High levels of cholesterol in the blood are probably the best known risk factor for coronary heart disease. Now a high cholesterol level means that your LDL in blood is high because LDL carries about two thirds of the cholesterol in blood. There’s no clear cutoff point for a high plasma cholesterol concentration. In the UK, it’s set at 5 millimoles per litre for borderline high. But the average plasma cholesterol level in the country is 5.5 millimoles per litre. So most people are borderline high or worse. So it’s a rather strange situation. You can bring down your plasma cholesterol level, the LDL level, by using drugs called statins, which pretty well everyone has heard of.
Now these will bring down your cholesterol by about 30% to 50% depending on the type of statin. And that will bring down the risk of getting a heart attack by about 25% to 50%. How does that work? They bring down the plasma LDL level so less LDL gets into the arterial wall and so atherosclerosis doesn’t proceed so fast. Also if you’ve got a high cholesterol level, your platelets are more likely to aggregate and form a thrombus. So statins should bring down that risk as well. As well as bad cholesterol (LDL) there’s good cholesterol, HDL, or high-density lipoprotein. Now the higher your HDL, the less your risk of getting a heart attack.
It’s interesting that HDL is higher in women than in men. And women get coronary heart disease about ten years later than men do. At the menopause, however, the HDL is about the same in men and women.
So how does HDL work? Well, we’re not quite sure, but we think that it may work in the reverse way to LDL. LDL takes cholesterol from the blood into the arterial wall. HDL may take it the other way from the arterial wall from atherosclerotic lesions back into the blood. Another mechanism by which HDL may be protective is that it contains an enzyme called paraoxonase. This inactivates some inflammatory factors. And don’t forget atherosclerosis is an inflammatory disease. In fact, it was discovered here at the University of Reading that HDL contains paraoxonase. A better marker of the risk of coronary heart disease than LDL alone is the ratio of LDL to HDL.

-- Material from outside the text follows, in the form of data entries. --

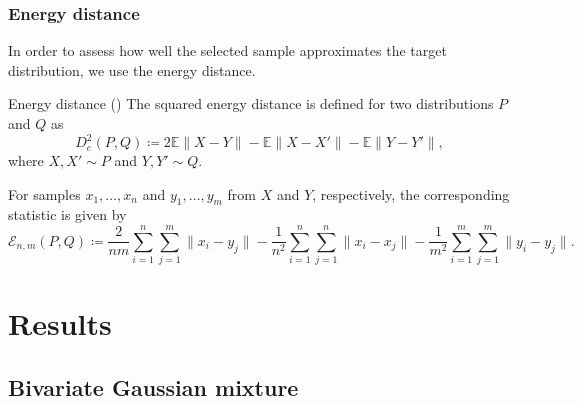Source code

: \documentclass{beamer}
\begin{document}
\begin{frame}
\frametitle{Energy distance}

In order to assess how well the selected sample approximates the target distribution, we use the energy distance.

\begin{block}{Energy distance (\cite{rizzoEnergyDistance2016})}
The squared energy distance is defined for two distributions $P$ and $Q$ as
\begin{equation*}
D^2_e(P, Q) \coloneq 2 \mathbb{E} \|X - Y\| - \mathbb{E}\|X - X'\| - \mathbb{E} \|Y - Y'\|,
\end{equation*}
where $X, X' \sim P$ and $Y, Y' \sim Q$.
\end{block}

For samples $x_1, \dots, x_n$ and $y_1, \dots, y_m$ from $X$ and $Y$, respectively, the corresponding statistic is given by
\begin{equation*}
\mathcal{E}_{n,m}(P, Q) \coloneq \frac{2}{nm}\sum_{i=1}^n \sum_{j=1}^m \|x_i - y_j\| - \frac{1}{n^2} \sum_{i=1}^n\sum_{j=1}^n \|x_i - x_j\| - \frac{1}{m^2} \sum_{i=1}^m \sum_{j=1}^m \|y_i - y_j\|.
\end{equation*}

\end{frame}



\section{Results}

\subsection{Bivariate Gaussian mixture}
\end{document}
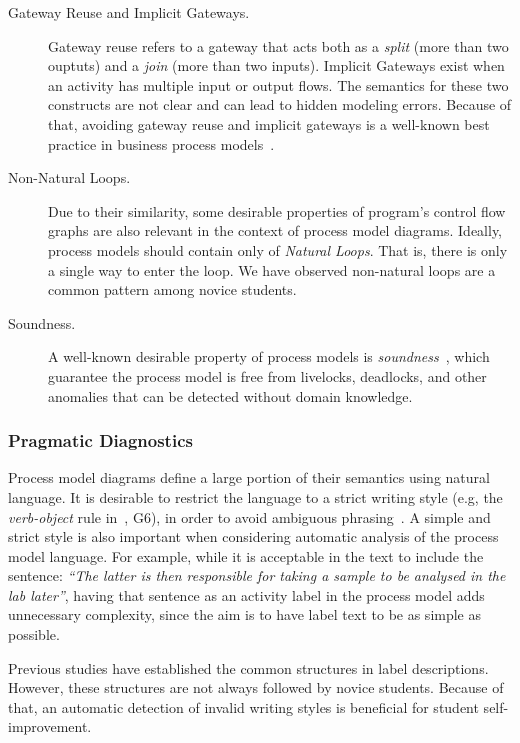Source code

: \begin{description}
\item[Gateway Reuse and Implicit Gateways.]{Gateway reuse re\-fers to a gateway
    that acts both as a \emph{split} (more than two ouptuts) and a \emph{join}
    (more than two inputs). Implicit Gateways exist when an activity has
    multiple input or output flows. The semantics for these two constructs are not
    clear and can lead to hidden modeling errors. Because of that, avoiding gateway reuse and implicit
    gateways is a well-known best practice in business process models~\cite{MendlingRA10,BernsteinS15,Haisjackl2018}.}
\item[Non-Natural Loops.]{Due to their similarity, some desirable properties of
    program's control flow graphs are also relevant in the context of process
    model diagrams. Ideally, process models should contain only of \emph{Natural
      Loops}. That is, there is only a single way to enter the loop. 
      We have observed non-natural loops are a common pattern among novice students.}
\item[Soundness.]{A well-known desirable property of process models is {\em soundness}~\cite{AalstHHSVVW11}, which guarantee the process model is free from livelocks, deadlocks, and other anomalies that can be detected without domain knowledge.}
\end{description}

\subsubsection{Pragmatic Diagnostics}

Process model diagrams define a large portion of their semantics using natural
language. It is desirable to restrict the language to a strict writing style (e.g, the {\em verb-object} rule in~\cite{MendlingRA10}, G6), in
order to avoid ambiguous phrasing~\cite{Leopold0M12}. A simple and strict style is also important
when considering automatic analysis of the process model language. For example, 
while it is acceptable in the text to include the sentence: \emph{``The latter is then
responsible for taking a sample to be analysed in the lab later''}, having that 
sentence as an activity label in the process model adds unnecessary complexity,
since the aim is to have label text to be as simple as possible.

Previous studies \cite{mendling2010activity, Leopold0M12, leopold2013detection,PittkeLM16} have
established the common structures in label descriptions. However, these
structures are not always followed by novice students. Because of that, an
automatic detection of invalid writing styles is beneficial for student
self-improvement.

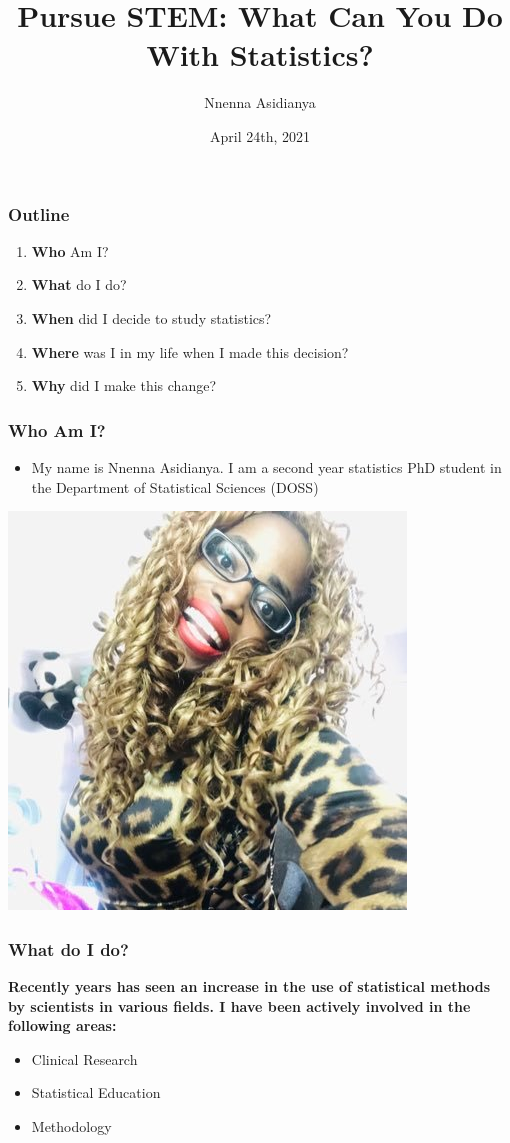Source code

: \documentclass{beamer}
\title[Short title]{Pursue STEM: What Can You Do With Statistics?} %
\author{Nnenna Asidianya} %
\institute[U of T] %
{
University of Toronto \\ %
\medskip
\textit{nnenna.asidianya@mail.utoronto.ca} %
}
\date{April 24th, 2021} %
\begin{document}
\begin{frame}
\titlepage %
\end{frame}

\begin{frame}
\frametitle{Outline} %

\begin{enumerate}
	\item \textbf{Who} Am I?
	\item \textbf{What} do I do?
	\item  \textbf{When} did I decide to study statistics?
	\item \textbf{Where} was I in my life when I made this decision?
	\item \textbf{Why} did I make this change?
\end{enumerate}

\end{frame}




\begin{frame}
\frametitle{\textbf{Who} Am I?}
\begin{itemize}
	\item My name is Nnenna Asidianya. I am a second year statistics PhD student in the Department of Statistical Sciences (DOSS)
\end{itemize}
	\begin{center}
	\includegraphics[width=0.4\linewidth]{me.jpg}
	\begin{figure}[H]
	\end{figure}
\end{center}


\end{frame}


\begin{frame}
\frametitle{ \textbf{What} do I do?}
\textbf{Recently years has seen an increase in the use of statistical methods by scientists in various fields. I have been actively involved in the following areas:}\\
\begin{itemize}
	\item Clinical Research 
	\item Statistical Education 
	\item Methodology 
\end{itemize}
\end{frame}
\end{document}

Cholesterol is a fatty substance known as a lipid and is needed for the normal functioning of the body.

Dr David Leake explains the difference between bad cholesterol (LDL, or low density lipoprotein) and good cholesterol (HDL, or high density lipoprotein), and how both of these affect the risk of cardiovascular disease.

You can download the Week 4 supplement, which contains additional images and descriptions to help you understand the topics covered in this video.

British Heart Foundation resources

Find out more in the following, optional, video Cholesterol and heart disease; one of a series, produced by the British Heart Foundation Risking it: Fighting against risk factors in coronary heart disease.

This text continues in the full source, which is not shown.